There have been a million moments throughout this year that have made me happy that I made this decision to launch a paper. I haven't had many that made me regret it. The thing that I point to isn't actually a story, but it's something that we did: We had a party, a muffin and coffee party, on the first day that we had the first print run. We had a print run of 2,500, and we decided to give a paper to every household in the La Conner and Swinomish tribal communities footprint.

So I couldn't do that by myself or just with the small staff that we had. So we looked for community volunteers. And we had 30 or 40 people show up. All of them were senior citizens who were big supporters of the newspaper and wanted to share the joy of the newspaper with their neighbors. We wound up getting a lot more subscriptions right out the gate than we thought we were going to. So distribution became an issue immediately. What came out of that initial effort is a group of dedicated volunteers, about 25 of them, that come to the newspaper office every Thursday morning with a great attitude. And they get their paper and help distribute it. They get their steps in and check in on their neighbors.

And it's become this really connective community experience, just through distribution of the paper. And KING 5, the Seattle TV station, came up and they covered it (see video above). And it was just a real celebration of the community.

3. What’s your business model and how are you bringing in revenue?

When we did the initial fundraising campaign before launch, I created a business plan that didn't rely as heavily on individual donations in the subsequent years. We didn't quite hit our target this year. Our goal was $200,000 and we got to $130,000, which is still an incredible amount of giving.

We'll continue to do individual-giving fundraising probably into the beginning of the next year. We're now moving all of our operations so it will just be a nonprofit newsroom. We do sell advertising, particularly for the print paper. The goal is for that to be 50% or slightly less than that of our income. The other half will come from grants, collaborations, partnerships, events and giving. And we are almost to the mark that we need to be with ad revenue, which is enough to sustain the website, which is great.

Emma Storey, the newspaper’s page designer, helps out with distribution on a rainy day. (Photo courtesy of La Conner Community News)

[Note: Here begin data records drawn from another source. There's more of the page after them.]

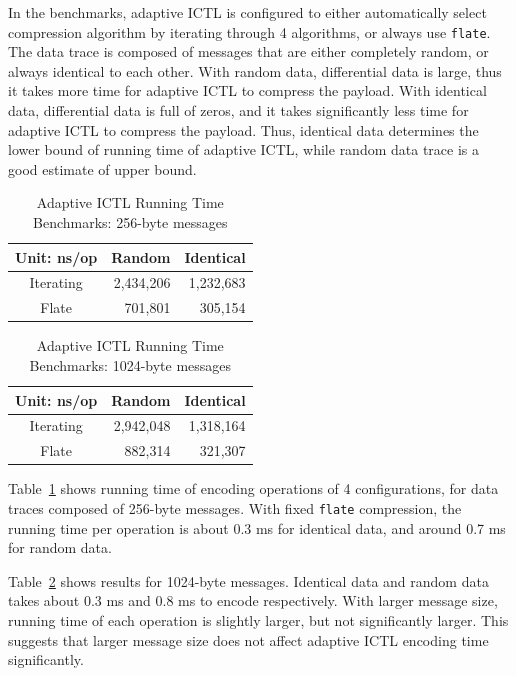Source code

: \documentclass[12pt]{report}
\begin{document}
In the benchmarks, adaptive ICTL is configured to either automatically select compression algorithm by iterating through 4 algorithms, or always use \texttt{flate}. The data trace is composed of messages that are either completely random, or always identical to each other. With random data, differential data is large, thus it takes more time for adaptive ICTL to compress the payload. With identical data, differential data is full of zeros, and it takes significantly less time for adaptive ICTL to compress the payload. Thus, identical data determines the lower bound of running time of adaptive ICTL, while random data trace is a good estimate of upper bound.

\begin{table}[h]
  \begin{center}
    \begin{tabular}{|c|r|r|}
      \hline
      Unit: ns/op & Random & Identical \\ \hline
      Iterating   & 2,434,206 & 1,232,683 \\ \hline
      Flate       & 701,801 & 305,154 \\ \hline
    \end{tabular}
    \caption{\label{tab:ictl_time_256}Adaptive ICTL Running Time Benchmarks: 256-byte messages}
  \end{center}
\end{table}

\begin{table}[h]
  \begin{center}
    \begin{tabular}{|c|r|r|}
      \hline
      Unit: ns/op & Random & Identical \\ \hline
      Iterating   & 2,942,048 & 1,318,164 \\ \hline
      Flate       & 882,314 & 321,307 \\ \hline
    \end{tabular}
    \caption{\label{tab:ictl_time_1024}Adaptive ICTL Running Time Benchmarks: 1024-byte messages}
  \end{center}
\end{table}

Table~\ref{tab:ictl_time_256} shows running time of encoding operations of 4 configurations, for data traces composed of 256-byte messages. With fixed \texttt{flate} compression, the running time per operation is about 0.3 ms for identical data, and around 0.7 ms for random data.

Table~\ref{tab:ictl_time_1024} shows results for 1024-byte messages. Identical data and random data takes about 0.3 ms and 0.8 ms to encode respectively. With larger message size, running time of each operation is slightly larger, but not significantly larger. This suggests that larger message size does not affect adaptive ICTL encoding time significantly.
\end{document}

The challenge is that print costs twice as much as just having a website, so we need to raise the rest of that. I'm confident that the town will because it's so important to the town folks that they have a printed paper. And we do have point-of-sale distributors, that's really more for the tourists, and that’s priced at $2. Print delivery is $75 per year for residents in our area. But the website is free and always will be free. We are becoming a nonprofit because it just makes sense for this community. This started out as a crowdsourced project, and I am just the person with the skills who came in to do it, but the ownership belongs to the community.

4. How important are special print editions and producing solutions journalism?

We have a huge daffodil festival that is right before our huge tulip festival, and people come from around the world to see the tulips in Skagit County. We'll want to have a printed publication that we can distribute at all of the farms and deep into Seattle and up north, but it's mostly going to be a newsletter. 

There's also a real recognition in this part of Washington State that there needs to be an investment in tourism. There's just a lot of organizing at the government level going on right now to figure out what to focus on. And so I think there's a great opportunity for storytelling that's really authentic and rooted in the sense of place.

Solutions journalism has really become second nature to all of the journalists here. We do a lot of explanatory journalism. A big one we did with explanatory journalism was on a really dry topic. Washington state is going through revisions to its Growth Management Act right now, which sounds like a huge snore. 

But it covers everything from population density and planning for homelessness and affordable housing, which is a really important topic, and agricultural land use. We did an explainer piece on the act and how it impacts everyday lives, and we've done subsequent addendums to that. With rural areas, land use is a big deal.

5. What’s your vision for the publication and what it might become over time?

We want to be the trusted news source for La Conner and hope we endure and continue to write a chapter in the book every week about the doings in this town. That's my hope. We would love to get funded to the point that we can distribute newspapers to all the high schools and middle schools.

Kari Mar (left) and Gale Fiege, one of the paper’s board members and an Everett Herald alum, tabling at a community event. (Photo courtesy of La Conner Community News)

We're working on starting an after-school program with the high school now to teach media literacy and to engage students who might be interested in things like writing about school and writing about their lives. It's very hard to attract journalists here because the pay for journalists is low, particularly in community journalism, but the cost of living in Washington State is really high. So I'm a big believer in growing journalists in place because they know the people who live here, but just need the skills to do the work.

We also have a couple of colleges nearby, one is Western Washington University where I went to college. They have a great journalism program. We even have an internship funded for a college student. We really want to put down roots that way. And there's the opportunity for storytelling because we've got such an elderly population, so I could see the elders telling the young people what life was like in La Conner. And there’s also the cultural opportunities with the people living on tribal land that’s part of our coverage area.

There's another publication that is a nonprofit in this area called the Salish Current. They are online-only, but they cover a three-county area — but it's the same kind of beautiful geography as La Conner is. We're looking at partnering with them quite a bit because we're two very small nonprofits, but we share a commitment to the land, the region and to accurate storytelling.